About two weeks ago I called Open Arms, a surrogacy consultant agency, and filled out the application and started the process.  I will talk more about that in my next post but the first step has been taken. 

Now, what is surrogacy exactly?
I will be a gestational surrogate.  That means I will be carrying someone else's baby.  THIS BABY WILL NOT BE RELATED TO ME IN ANY WAY.  I want to stress this fact because I know for some of my family, my being a surrogate will be hard to understand and come to terms with. But this baby will not have my DNA, nor my husbands. Depending on the IPs (intended parents) I am eventually matched with and agree to help, it will be their DNA or DNA from a donor egg.  That will depend on what their fertility issues are but in no way will my DNA or my blood or anything from me ever be used in any way with the baby I will be carrying. So for anyone who asks how I can give away my baby or anything along those lines, this will not be my baby.  I am merely a gestational babysitter.

I know there are couples out there who want nothing more in their life than to hold their own baby in their arms.  Having my two children now, I can not imagine my life without them.
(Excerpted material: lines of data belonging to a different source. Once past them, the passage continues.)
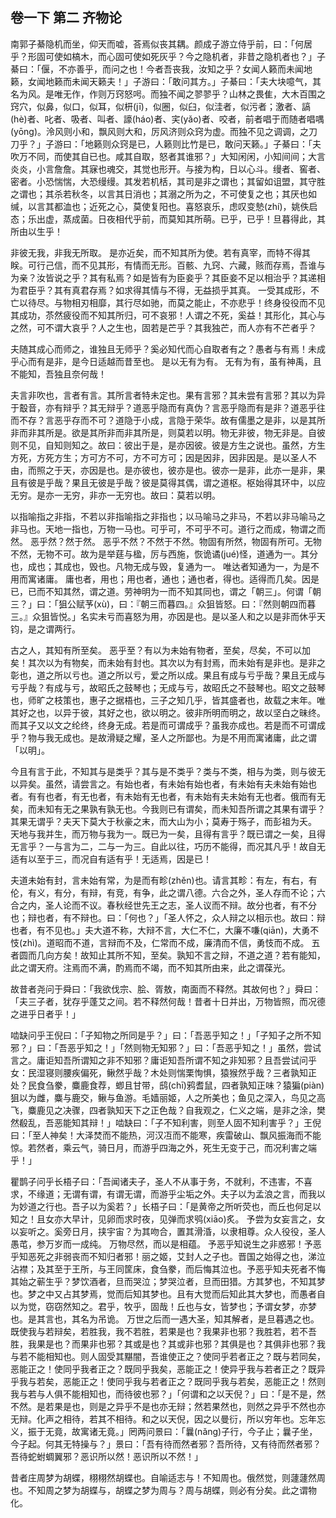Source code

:## 卷一下 第二 齐物论

南郭子綦隐机而坐，仰天而嘘，荅焉似丧其耦。颜成子游立侍乎前，曰：「何居乎？形固可使如槁木，而心固可使如死灰乎？今之隐机者，非昔之隐机者也？」子綦曰：「偃，不亦善乎，而问之也！今者吾丧我，汝知之乎？女闻人籁而未闻地籁，女闻地籁而未闻天籁夫！」子游曰：「敢问其方。」子綦曰：「夫大块噫气，其名为风。是唯无作，作则万窍怒呺。而独不闻之翏翏乎？山林之畏隹，大木百围之窍穴，似鼻，似口，似耳，似枅(jī)，似圈，似臼，似洼者，似污者；激者、謞(hè)者、叱者、吸者、叫者、譹(háo)者、宎(yǎo)者、咬者，前者唱于而随者唱喁(yōng)。泠风则小和，飘风则大和，厉风济则众窍为虚。而独不见之调调，之刀刀乎？」子游曰：「地籁则众窍是已，人籁则比竹是已，敢问天籁。」子綦曰：「夫吹万不同，而使其自已也。咸其自取，怒者其谁邪？」大知闲闲，小知间间；大言炎炎，小言詹詹。其寐也魂交，其觉也形开。与接为构，日以心斗。缦者、窖者、密者。小恐惴惴，大恐缦缦。其发若机栝，其司是非之谓也；其留如诅盟，其守胜之谓也；其杀若秋冬，以言其日消也；其溺之所为之，不可使复之也；其厌也如缄，以言其都洫也；近死之心，莫使复阳也。喜怒哀乐，虑叹变慹(zhí)，姚佚启态；乐出虚，蒸成菌。日夜相代乎前，而莫知其所萌。已乎，已乎！旦暮得此，其所由以生乎！

非彼无我，非我无所取。 是亦近矣，而不知其所为使。若有真宰，而特不得其眹。可行己信，而不见其形，有情而无形。百骸、九窍、六藏，赅而存焉，吾谁与为亲？汝皆说之乎？其有私焉？如是皆有为臣妾乎？其臣妾不足以相治乎？其递相为君臣乎？其有真君存焉？如求得其情与不得，无益损乎其真。 一受其成形，不亡以待尽。与物相刃相靡，其行尽如驰，而莫之能止，不亦悲乎！终身役役而不见其成功，苶然疲役而不知其所归，可不哀邪！人谓之不死，奚益！其形化，其心与之然，可不谓大哀乎？人之生也，固若是芒乎？其我独芒，而人亦有不芒者乎？

夫随其成心而师之，谁独且无师乎？奚必知代而心自取者有之？愚者与有焉！未成乎心而有是非，是今日适越而昔至也。 是以无有为有。 无有为有，虽有神禹，且不能知，吾独且奈何哉！

夫言非吹也，言者有言。其所言者特未定也。果有言邪？其未尝有言邪？其以为异于鷇音，亦有辩乎？其无辩乎？道恶乎隐而有真伪？言恶乎隐而有是非？道恶乎往而不存？言恶乎存而不可？道隐于小成，言隐于荣华。故有儒墨之是非，以是其所非而非其所是。欲是其所非而非其所是，则莫若以明。物无非彼，物无非是。自彼则不见，自知则知之。故曰：彼出于是，是亦因彼。彼是方生之说也。虽然，方生方死，方死方生；方可方不可，方不可方可；因是因非，因非因是。是以圣人不由，而照之于天，亦因是也。是亦彼也，彼亦是也。彼亦一是非，此亦一是非，果且有彼是乎哉？果且无彼是乎哉？彼是莫得其偶，谓之道枢。枢始得其环中，以应无穷。是亦一无穷，非亦一无穷也。故曰：莫若以明。

以指喻指之非指，不若以非指喻指之非指也；以马喻马之非马，不若以非马喻马之非马也。天地一指也，万物一马也。可乎可，不可乎不可。道行之而成，物谓之而然。 恶乎然？然于然。 恶乎不然？不然于不然。物固有所然，物固有所可。无物不然，无物不可。故为是举莛与楹，厉与西施，恢诡谲(jué)怪，道通为一。其分也，成也；其成也，毁也。凡物无成与毁，复通为一。 唯达者知通为一，为是不用而寓诸庸。 庸也者，用也；用也者，通也；通也者，得也。适得而几矣。因是已，已而不知其然，谓之道。劳神明为一而不知其同也，谓之「朝三」。何谓「朝三？」曰：「狙公赋芧(xù)，曰：『朝三而暮四。』众狙皆怒。曰：『然则朝四而暮三。』众狙皆悦。」名实未亏而喜怒为用，亦因是也。是以圣人和之以是非而休乎天钧，是之谓两行。

古之人，其知有所至矣。 恶乎至？有以为未始有物者，至矣，尽矣，不可以加矣！其次以为有物矣，而未始有封也。其次以为有封焉，而未始有是非也。是非之彰也，道之所以亏也。道之所以亏，爱之所以成。果且有成与亏乎哉？果且无成与亏乎哉？有成与亏，故昭氏之鼓琴也；无成与亏，故昭氏之不鼓琴也。昭文之鼓琴也，师旷之枝策也，惠子之据梧也，三子之知几乎，皆其盛者也，故载之末年。唯其好之也，以异于彼，其好之也，欲以明之。彼非所明而明之，故以坚白之昧终。而其子又以文之纶终，终身无成。若是而可谓成乎？虽我亦成也。若是而不可谓成乎？物与我无成也。是故滑疑之耀，圣人之所鄙也。为是不用而寓诸庸，此之谓「以明」。

今且有言于此，不知其与是类乎？其与是不类乎？类与不类，相与为类，则与彼无以异矣。虽然，请尝言之。有始也者，有未始有始也者，有未始有夫未始有始也者。有有也者，有无也者，有未始有无也者，有未始有夫未始有无也者。俄而有无矣，而未知有无之果孰有孰无也。今我则已有谓矣，而未知吾所谓之其果有谓乎？其果无谓乎？夫天下莫大于秋豪之末，而大山为小；莫寿于殇子，而彭祖为夭。 天地与我并生，而万物与我为一。既已为一矣，且得有言乎？既已谓之一矣，且得无言乎？一与言为二，二与一为三。自此以往，巧历不能得，而况其凡乎！故自无适有以至于三，而况自有适有乎！无适焉，因是已！

夫道未始有封，言未始有常，为是而有畛(zhěn)也。请言其畛：有左，有右，有伦，有义，有分，有辩，有竞，有争，此之谓八德。六合之外，圣人存而不论；六合之内，圣人论而不议。春秋经世先王之志，圣人议而不辩。故分也者，有不分也；辩也者，有不辩也。曰：「何也？」「圣人怀之，众人辩之以相示也。故曰：辩也者，有不见也。」夫大道不称，大辩不言，大仁不仁，大廉不嗛(qiān)，大勇不忮(zhì)。道昭而不道，言辩而不及，仁常而不成，廉清而不信，勇忮而不成。 五者圆而几向方矣！故知止其所不知，至矣。孰知不言之辩，不道之道？若有能知，此之谓天府。注焉而不满，酌焉而不竭，而不知其所由来，此之谓葆光。

故昔者尧问于舜曰：「我欲伐宗、脍、胥敖，南面而不释然。其故何也？」舜曰：「夫三子者，犹存乎蓬艾之间。若不释然何哉！昔者十日并出，万物皆照，而况德之进乎日者乎！」

啮缺问乎王倪曰：「子知物之所同是乎？」曰：「吾恶乎知之！」「子知子之所不知邪？」曰：「吾恶乎知之！」「然则物无知邪？」曰：「吾恶乎知之！」虽然，尝试言之。庸讵知吾所谓知之非不知邪？庸讵知吾所谓不知之非知邪？且吾尝试问乎女：民湿寝则腰疾偏死，鳅然乎哉？木处则惴栗恂惧，猿猴然乎哉？三者孰知正处？民食刍豢，麋鹿食荐，蝍且甘带，鸱(chī)鸦耆鼠，四者孰知正味？猿猵(piàn)狙以为雌，麋与鹿交，鳅与鱼游。毛嫱丽姬，人之所美也；鱼见之深入，鸟见之高飞，麋鹿见之决骤，四者孰知天下之正色哉？自我观之，仁义之端，是非之涂，樊然殽乱，吾恶能知其辩！」啮缺曰：「子不知利害，则至人固不知利害乎？」王倪曰：「至人神矣！大泽焚而不能热，河汉冱而不能寒，疾雷破山、飘风振海而不能惊。若然者，乘云气，骑日月，而游乎四海之外，死生无变于己，而况利害之端乎！」

瞿鹊子问乎长梧子曰：「吾闻诸夫子，圣人不从事于务，不就利，不违害，不喜求，不缘道；无谓有谓，有谓无谓，而游乎尘垢之外。夫子以为孟浪之言，而我以为妙道之行也。吾子以为奚若？」长梧子曰：「是黄帝之所听荧也，而丘也何足以知之！且女亦大早计，见卵而求时夜，见弹而求鸮(xiāo)炙。 予尝为女妄言之，女以妄听之。奚旁日月，挟宇宙？为其吻合，置其滑涽，以隶相尊。众人役役，圣人愚芚，参万岁而一成纯。 万物尽然，而以是相蕴。 予恶乎知说生之非惑邪！予恶乎知恶死之非弱丧而不知归者邪！丽之姬，艾封人之子也。晋国之始得之也，涕泣沾襟；及其至于王所，与王同筐床，食刍豢，而后悔其泣也。予恶乎知夫死者不悔其始之蕲生乎？梦饮酒者，旦而哭泣；梦哭泣者，旦而田猎。方其梦也，不知其梦也。梦之中又占其梦焉，觉而后知其梦也。且有大觉而后知此其大梦也，而愚者自以为觉，窃窃然知之。君乎，牧乎，固哉！丘也与女，皆梦也；予谓女梦，亦梦也。是其言也，其名为吊诡。 万世之后而一遇大圣，知其解者，是旦暮遇之也。既使我与若辩矣，若胜我，我不若胜，若果是也？我果非也邪？我胜若，若不吾胜，我果是也？而果非也邪？其或是也？其或非也邪？其俱是也？其俱非也邪？我与若不能相知也。则人固受其黮闇，吾谁使正之？使同乎若者正之？既与若同矣，恶能正之！使同乎我者正之？既同乎我矣，恶能正之！使异乎我与若者正之？既异乎我与若矣，恶能正之！使同乎我与若者正之？既同乎我与若矣，恶能正之！然则我与若与人俱不能相知也，而待彼也邪？」「何谓和之以天倪？」曰：「是不是，然不然。是若果是也，则是之异乎不是也亦无辩；然若果然也，则然之异乎不然也亦无辩。化声之相待，若其不相待。和之以天倪，因之以曼衍，所以穷年也。忘年忘义，振于无竟，故寓诸无竟。」罔两问景曰：「曩(nǎng)子行，今子止；曩子坐，今子起。何其无特操与？」景曰：「吾有待而然者邪？吾所待，又有待而然者邪？吾待蛇蚹蜩翼邪？恶识所以然！恶识所以不然！」

昔者庄周梦为胡蝶，栩栩然胡蝶也。自喻适志与！不知周也。俄然觉，则蘧蘧然周也。不知周之梦为胡蝶与，胡蝶之梦为周与？周与胡蝶，则必有分矣。此之谓物化。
I can only imagine the lengths I would go through to have them if I had had trouble conceiving. I would pray for someone to help me.  I hope to be the answer to that prayer for someone else.  

This will be a labor of love. 
I will be helping someone to create a family.
And I feel so blessed and thankful that I will be able to do this.

So I hope this helps answers questions as to why I chose this path.  
I am truly grateful for the life I have and hope that I can make someone else's life better. 

Ultimately I hope that I can make a difference in someone else's life.  I hope that I can give a happy, healthy baby to parents who want that baby more than anything else in the world. 

I also hope this will be a positive uplifting experience for my own little family. I thank them so much.  Without the love and support of my husband and children this would not be possible. I love and thank them so much, as well as the rest of my family and friends who I know will support me throughout this experience.